(Saved entries)
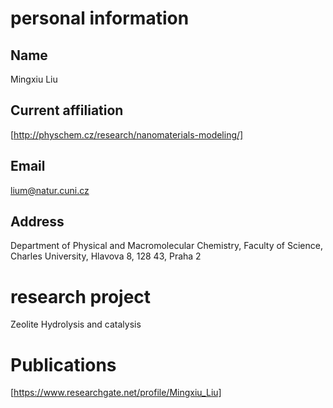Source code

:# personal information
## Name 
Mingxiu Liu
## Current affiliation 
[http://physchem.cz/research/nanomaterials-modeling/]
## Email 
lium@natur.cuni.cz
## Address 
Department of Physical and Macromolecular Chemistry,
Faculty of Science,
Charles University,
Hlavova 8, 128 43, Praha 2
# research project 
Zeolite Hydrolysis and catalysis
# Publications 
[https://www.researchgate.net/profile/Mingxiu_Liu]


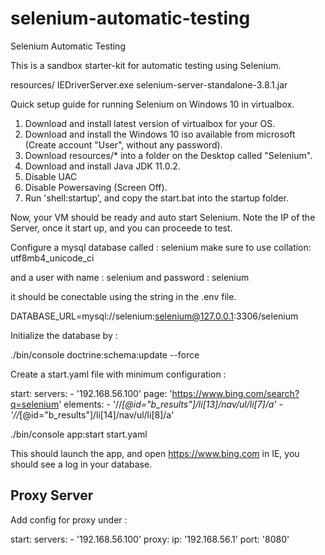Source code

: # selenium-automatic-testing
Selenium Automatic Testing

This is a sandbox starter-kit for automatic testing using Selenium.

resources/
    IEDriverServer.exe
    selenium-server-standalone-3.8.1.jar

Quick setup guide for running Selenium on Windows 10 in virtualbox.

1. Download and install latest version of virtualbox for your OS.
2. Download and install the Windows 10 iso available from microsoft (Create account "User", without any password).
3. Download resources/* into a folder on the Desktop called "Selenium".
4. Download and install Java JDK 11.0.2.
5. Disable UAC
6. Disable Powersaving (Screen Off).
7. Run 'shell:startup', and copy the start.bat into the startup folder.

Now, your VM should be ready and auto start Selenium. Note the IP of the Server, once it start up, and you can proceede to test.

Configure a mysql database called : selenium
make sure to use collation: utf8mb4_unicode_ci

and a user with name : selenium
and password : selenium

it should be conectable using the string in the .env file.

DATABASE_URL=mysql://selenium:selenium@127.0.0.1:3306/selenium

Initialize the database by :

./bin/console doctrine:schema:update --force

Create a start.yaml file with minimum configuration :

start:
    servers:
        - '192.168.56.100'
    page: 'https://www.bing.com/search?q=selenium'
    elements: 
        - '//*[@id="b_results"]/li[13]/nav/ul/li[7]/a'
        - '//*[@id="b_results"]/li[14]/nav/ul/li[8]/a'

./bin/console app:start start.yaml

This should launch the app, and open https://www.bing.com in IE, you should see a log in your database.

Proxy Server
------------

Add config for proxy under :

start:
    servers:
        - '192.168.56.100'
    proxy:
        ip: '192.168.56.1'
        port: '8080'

- **What this task involves**
Output the records above exactly as written, but leave out the pictures.

- **Reply**
Source code

:# personal information
## Name 
Mingxiu Liu
## Current affiliation 
[http://physchem.cz/research/nanomaterials-modeling/]
## Email 
lium@natur.cuni.cz
## Address 
Department of Physical and Macromolecular Chemistry,
Faculty of Science,
Charles University,
Hlavova 8, 128 43, Praha 2
# research project 
Zeolite Hydrolysis and catalysis
# Publications 
[https://www.researchgate.net/profile/Mingxiu_Liu]


Source code

: # selenium-automatic-testing
Selenium Automatic Testing

This is a sandbox starter-kit for automatic testing using Selenium.

resources/
    IEDriverServer.exe
    selenium-server-standalone-3.8.1.jar

Quick setup guide for running Selenium on Windows 10 in virtualbox.

1. Download and install latest version of virtualbox for your OS.
2. Download and install the Windows 10 iso available from microsoft (Create account "User", without any password).
3. Download resources/* into a folder on the Desktop called "Selenium".
4. Download and install Java JDK 11.0.2.
5. Disable UAC
6. Disable Powersaving (Screen Off).
7. Run 'shell:startup', and copy the start.bat into the startup folder.

Now, your VM should be ready and auto start Selenium. Note the IP of the Server, once it start up, and you can proceede to test.

Configure a mysql database called : selenium
make sure to use collation: utf8mb4_unicode_ci

and a user with name : selenium
and password : selenium

it should be conectable using the string in the .env file.

DATABASE_URL=mysql://selenium:selenium@127.0.0.1:3306/selenium

Initialize the database by :

./bin/console doctrine:schema:update --force

Create a start.yaml file with minimum configuration :

start:
    servers:
        - '192.168.56.100'
    page: 'https://www.bing.com/search?q=selenium'
    elements: 
        - '//*[@id="b_results"]/li[13]/nav/ul/li[7]/a'
        - '//*[@id="b_results"]/li[14]/nav/ul/li[8]/a'

./bin/console app:start start.yaml

This should launch the app, and open https://www.bing.com in IE, you should see a log in your database.

Proxy Server
------------

Add config for proxy under :

start:
    servers:
        - '192.168.56.100'
    proxy:
        ip: '192.168.56.1'
        port: '8080'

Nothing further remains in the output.